奈良の紅葉の名所 正暦寺「福寿院」客殿から見る借景庭園

奈良市東南の自然豊かな山間に佇む「正暦寺(しょうりゃくじ)」。正暦3(992)年、一条天皇の発願により、関白九条兼家の子兼俊が創建した。

正暦寺の境内には、3,000本を超える楓があり、11月になるとその楓や銀杏が紅葉し素晴らしい景色が広がる紅葉の名所でもある。

駐車場から本堂へ向かう参道の手前右手に建つのは国の重要文化財である「福寿院」。

 

延宝9(1681)年に建替え・建立された上壇の間を持つ数寄屋風客殿建築で、ご本尊は奈良県指定重要文化財の孔雀明王像。

京狩野3代目 狩野永納筆の襖絵や正暦寺の大自然を見渡す借景庭園、護摩堂が拝観できる。

 

福寿院の借景庭園では正暦寺の自然を借景として四季折々に美しい景観を堪能できる庭。

客殿の縁側に座り静かに庭を眺める贅沢な時間はゆっくりと流れる。

 

客殿から護摩堂へ続く渡り廊下からの景色も美しい。

 

「日本清酒発祥の地」と言われる場所のひとつ、正暦寺。

 

荘園で採れた米を使って僧達が「僧坊酒」を作るようになったことが始まりと言われる。

仕込みを3回に分けて行う「三段仕込み」や麹と掛米の両方に白米を使用する「諸白(もろはく)造り」、腐敗を防ぐための火入れ(加熱殺菌)作業を行うなど、近代醸造法の基礎となる酒造技術が確立された場所として有名である。

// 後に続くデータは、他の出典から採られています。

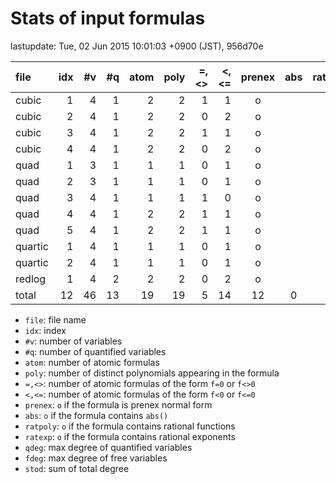 
# Stats of input formulas

lastupdate: Tue, 02 Jun 2015 10:01:03 +0900 (JST), 956d70e

|                  file|idx|#v|#q|atom|poly|=,<>|<,<=|prenex|abs|ratpoly|ratexp|qdeg|fdeg|stod|
|:----|--:|--:|--:|--:|--:|--:|--:|:-:|:-:|:-:|:-:|--:|--:|--:|
|cubic                 | 1| 4| 1|  2| 2| 1| 1|o| | | | 3| 1|10|
|cubic                 | 2| 4| 1|  2| 2| 0| 2|o| | | | 3| 1|10|
|cubic                 | 3| 4| 1|  2| 2| 1| 1|o| | | | 3| 1|10|
|cubic                 | 4| 4| 1|  2| 2| 0| 2|o| | | | 3| 1|10|
|quad                  | 1| 3| 1|  1| 1| 0| 1|o| | | | 2| 1| 5|
|quad                  | 2| 3| 1|  1| 1| 0| 1|o| | | | 2| 1| 5|
|quad                  | 3| 4| 1|  1| 1| 1| 0|o| | | | 2| 1| 6|
|quad                  | 4| 4| 1|  2| 2| 1| 1|o| | | | 2| 1| 7|
|quad                  | 5| 4| 1|  2| 2| 1| 1|o| | | | 2| 1| 7|
|quartic               | 1| 4| 1|  1| 1| 0| 1|o| | | | 4| 1|10|
|quartic               | 2| 4| 1|  1| 1| 0| 1|o| | | | 4| 1|10|
|redlog                | 1| 4| 2|  2| 2| 0| 2|o| | | | 2| 1|10|
|total                 |12|46|13| 19|19| 5|14|12|0|0|0|32|12|100|

- `file`: file name
- `idx`: index
- `#v`: number of variables
- `#q`: number of quantified variables
- `atom`: number of atomic formulas
- `poly`: number of distinct polynomials appearing in the formula
- `=,<>`: number of atomic formulas of the form `f=0` or `f<>0`
- `<,<=`: number of atomic formulas of the form `f<0` or `f<=0`
- `prenex`: `o` if the formula is prenex normal form
- `abs`: `o` if the formula contains `abs()`
- `ratpoly`: `o` if the formula contains rational functions
- `ratexp`: `o` if the formula contains rational exponents
- `qdeg`: max degree of quantified variables
- `fdeg`: max degree of free variables
- `stod`: sum of total degree

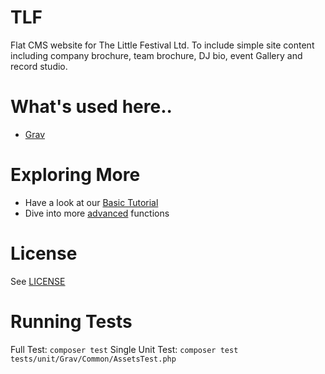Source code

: # TLF
Flat CMS website for The Little Festival Ltd. To include simple site content including company brochure, team brochure, DJ bio, event Gallery and record studio.

# What's used here..
- [Grav](http://getgrav.org/)

# Exploring More
- Have a look at our [Basic Tutorial](http://learn.getgrav.org/basics/basic-tutorial)
- Dive into more [advanced](http://learn.getgrav.org/advanced) functions

# License
See [LICENSE](LICENSE.txt)

# Running Tests
Full Test: `composer test` Single Unit Test: `composer test tests/unit/Grav/Common/AssetsTest.php`
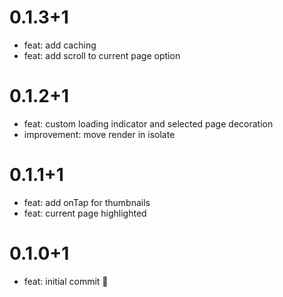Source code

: # 0.1.3+1

- feat: add caching
- feat: add scroll to current page option
# 0.1.2+1

- feat: custom loading indicator and selected page decoration
- improvement: move render in isolate

# 0.1.1+1

- feat: add onTap for thumbnails
- feat: current page highlighted

# 0.1.0+1

- feat: initial commit 🎉
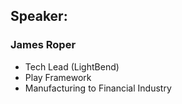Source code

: ## Speaker: 

### James Roper

* Tech Lead (LightBend)
* Play Framework
* Manufacturing to Financial Industry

酒造りは今も行われており、正暦寺で仕込んだ酒母を用いて醸造した日本酒(菩提もと仕込み清酒)を福寿院で販売している。拝観の帰り際に日本清酒発祥の地のお酒を入手してみては。

 

正暦寺では春・秋・冬の年3回、本尊薬師如来倚像を一般公開する。令和元年の秋季特別公開は11月3日から12月1日まで。

駐車場は11月初旬から12月初旬の紅葉シーズンのみ有料となる。